(Dataset excerpts)

▬▬▬▬▬▬▬▬▬▬

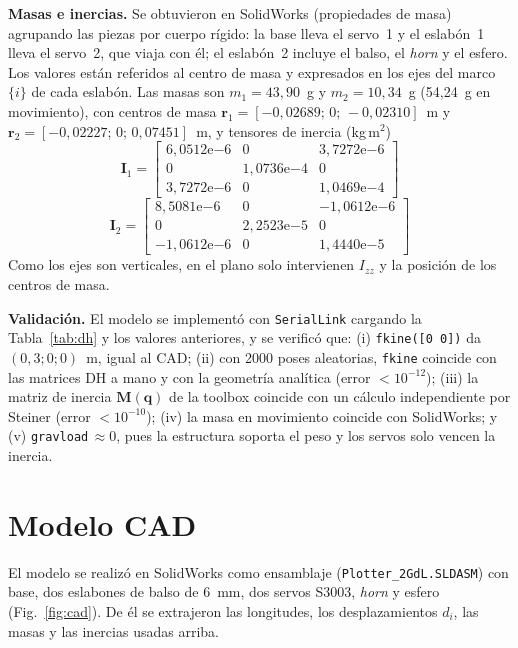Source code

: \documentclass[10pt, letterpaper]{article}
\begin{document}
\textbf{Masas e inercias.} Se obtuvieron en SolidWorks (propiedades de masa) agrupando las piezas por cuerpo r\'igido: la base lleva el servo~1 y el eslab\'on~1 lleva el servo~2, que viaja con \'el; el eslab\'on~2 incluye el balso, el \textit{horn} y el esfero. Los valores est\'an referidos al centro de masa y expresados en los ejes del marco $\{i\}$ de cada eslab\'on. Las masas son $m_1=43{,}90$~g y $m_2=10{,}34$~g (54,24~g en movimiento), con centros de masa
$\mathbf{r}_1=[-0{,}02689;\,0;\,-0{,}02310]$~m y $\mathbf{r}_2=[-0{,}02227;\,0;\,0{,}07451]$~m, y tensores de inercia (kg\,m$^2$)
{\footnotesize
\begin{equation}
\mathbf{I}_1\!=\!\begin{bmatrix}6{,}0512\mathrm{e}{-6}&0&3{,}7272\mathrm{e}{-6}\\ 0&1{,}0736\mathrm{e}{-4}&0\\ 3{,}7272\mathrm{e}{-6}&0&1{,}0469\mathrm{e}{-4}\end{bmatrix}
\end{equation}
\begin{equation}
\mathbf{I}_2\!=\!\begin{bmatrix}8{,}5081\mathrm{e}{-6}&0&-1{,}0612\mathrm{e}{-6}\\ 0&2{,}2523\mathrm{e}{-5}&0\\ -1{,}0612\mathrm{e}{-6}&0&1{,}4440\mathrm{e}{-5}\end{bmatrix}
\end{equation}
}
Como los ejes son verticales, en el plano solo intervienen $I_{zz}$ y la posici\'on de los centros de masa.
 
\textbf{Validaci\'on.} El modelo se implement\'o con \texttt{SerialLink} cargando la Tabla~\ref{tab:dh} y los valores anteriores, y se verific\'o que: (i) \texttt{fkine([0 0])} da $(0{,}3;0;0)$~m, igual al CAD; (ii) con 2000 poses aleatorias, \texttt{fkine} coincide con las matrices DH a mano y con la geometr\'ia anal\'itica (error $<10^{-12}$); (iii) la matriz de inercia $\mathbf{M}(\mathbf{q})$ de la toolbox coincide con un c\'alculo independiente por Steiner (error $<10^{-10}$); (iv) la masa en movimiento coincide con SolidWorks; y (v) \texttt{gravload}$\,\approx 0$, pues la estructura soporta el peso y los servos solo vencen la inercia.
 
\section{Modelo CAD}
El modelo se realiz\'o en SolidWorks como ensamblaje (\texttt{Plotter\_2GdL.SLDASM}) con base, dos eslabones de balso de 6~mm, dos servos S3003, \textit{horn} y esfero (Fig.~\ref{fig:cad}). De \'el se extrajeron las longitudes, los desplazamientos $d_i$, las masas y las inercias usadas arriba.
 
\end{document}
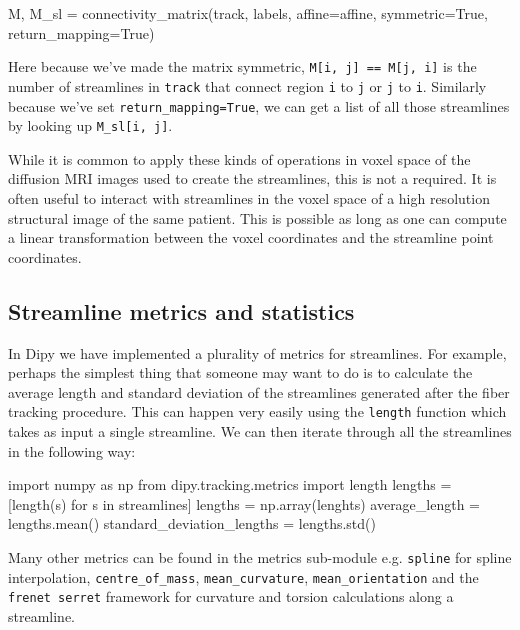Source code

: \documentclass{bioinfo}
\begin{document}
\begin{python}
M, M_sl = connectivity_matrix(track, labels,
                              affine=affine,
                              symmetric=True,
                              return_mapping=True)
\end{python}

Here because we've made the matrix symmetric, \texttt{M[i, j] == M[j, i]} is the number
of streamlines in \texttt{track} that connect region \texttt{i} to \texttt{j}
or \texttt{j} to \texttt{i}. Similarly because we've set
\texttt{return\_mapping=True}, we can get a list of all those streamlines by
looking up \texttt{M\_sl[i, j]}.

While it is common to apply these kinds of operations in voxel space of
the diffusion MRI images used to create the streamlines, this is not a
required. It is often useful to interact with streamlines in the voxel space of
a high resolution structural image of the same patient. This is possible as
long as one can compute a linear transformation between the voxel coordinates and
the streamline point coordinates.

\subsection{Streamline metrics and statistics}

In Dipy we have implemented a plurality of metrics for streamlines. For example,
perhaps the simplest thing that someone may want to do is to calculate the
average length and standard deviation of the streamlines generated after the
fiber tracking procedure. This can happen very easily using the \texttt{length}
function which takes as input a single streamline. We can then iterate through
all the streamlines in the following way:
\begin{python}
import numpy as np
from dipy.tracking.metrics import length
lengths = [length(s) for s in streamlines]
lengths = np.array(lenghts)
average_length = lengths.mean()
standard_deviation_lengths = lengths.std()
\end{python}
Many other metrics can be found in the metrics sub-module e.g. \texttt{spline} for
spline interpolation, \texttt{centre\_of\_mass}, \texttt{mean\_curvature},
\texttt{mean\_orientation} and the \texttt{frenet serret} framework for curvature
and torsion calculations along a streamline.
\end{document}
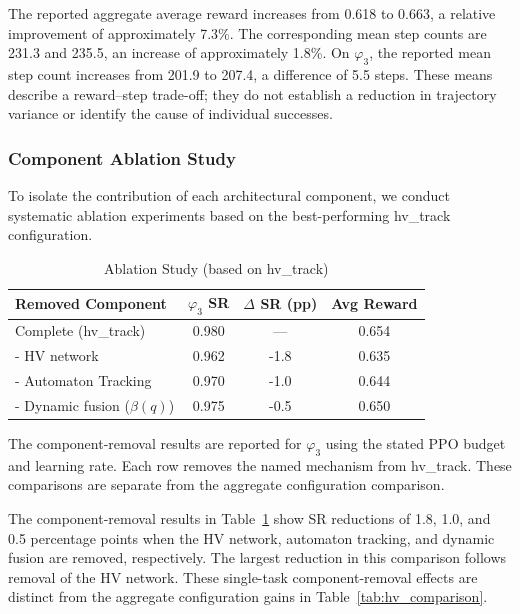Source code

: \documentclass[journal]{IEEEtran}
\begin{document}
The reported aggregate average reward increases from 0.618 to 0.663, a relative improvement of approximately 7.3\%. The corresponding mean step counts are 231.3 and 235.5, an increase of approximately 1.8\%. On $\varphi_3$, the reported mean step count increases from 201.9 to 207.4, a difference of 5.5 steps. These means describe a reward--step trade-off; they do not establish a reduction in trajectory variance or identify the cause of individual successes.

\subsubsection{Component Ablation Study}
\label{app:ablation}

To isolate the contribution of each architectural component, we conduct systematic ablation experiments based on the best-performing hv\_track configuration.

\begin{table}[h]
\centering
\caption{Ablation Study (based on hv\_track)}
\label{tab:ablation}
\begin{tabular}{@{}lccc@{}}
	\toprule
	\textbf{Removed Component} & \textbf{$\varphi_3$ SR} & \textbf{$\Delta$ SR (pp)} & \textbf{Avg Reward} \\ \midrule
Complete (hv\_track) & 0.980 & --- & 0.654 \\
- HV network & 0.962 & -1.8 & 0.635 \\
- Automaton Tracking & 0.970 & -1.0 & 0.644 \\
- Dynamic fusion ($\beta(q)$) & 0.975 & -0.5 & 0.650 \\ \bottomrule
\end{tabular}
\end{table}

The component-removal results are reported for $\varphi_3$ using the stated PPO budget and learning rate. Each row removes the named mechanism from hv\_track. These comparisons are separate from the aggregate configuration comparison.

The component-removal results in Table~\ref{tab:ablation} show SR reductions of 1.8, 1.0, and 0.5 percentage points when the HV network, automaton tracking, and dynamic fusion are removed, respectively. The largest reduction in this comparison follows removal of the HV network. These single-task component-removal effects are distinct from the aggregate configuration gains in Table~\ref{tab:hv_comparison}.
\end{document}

▬▬▬▬▬▬▬▬▬▬

Find each line in the data above with the word "metrics", then copy it.

\subsection{Streamline metrics and statistics}
In Dipy we have implemented a plurality of metrics for streamlines. For example,
from dipy.tracking.metrics import length
Many other metrics can be found in the metrics sub-module e.g. \texttt{spline} for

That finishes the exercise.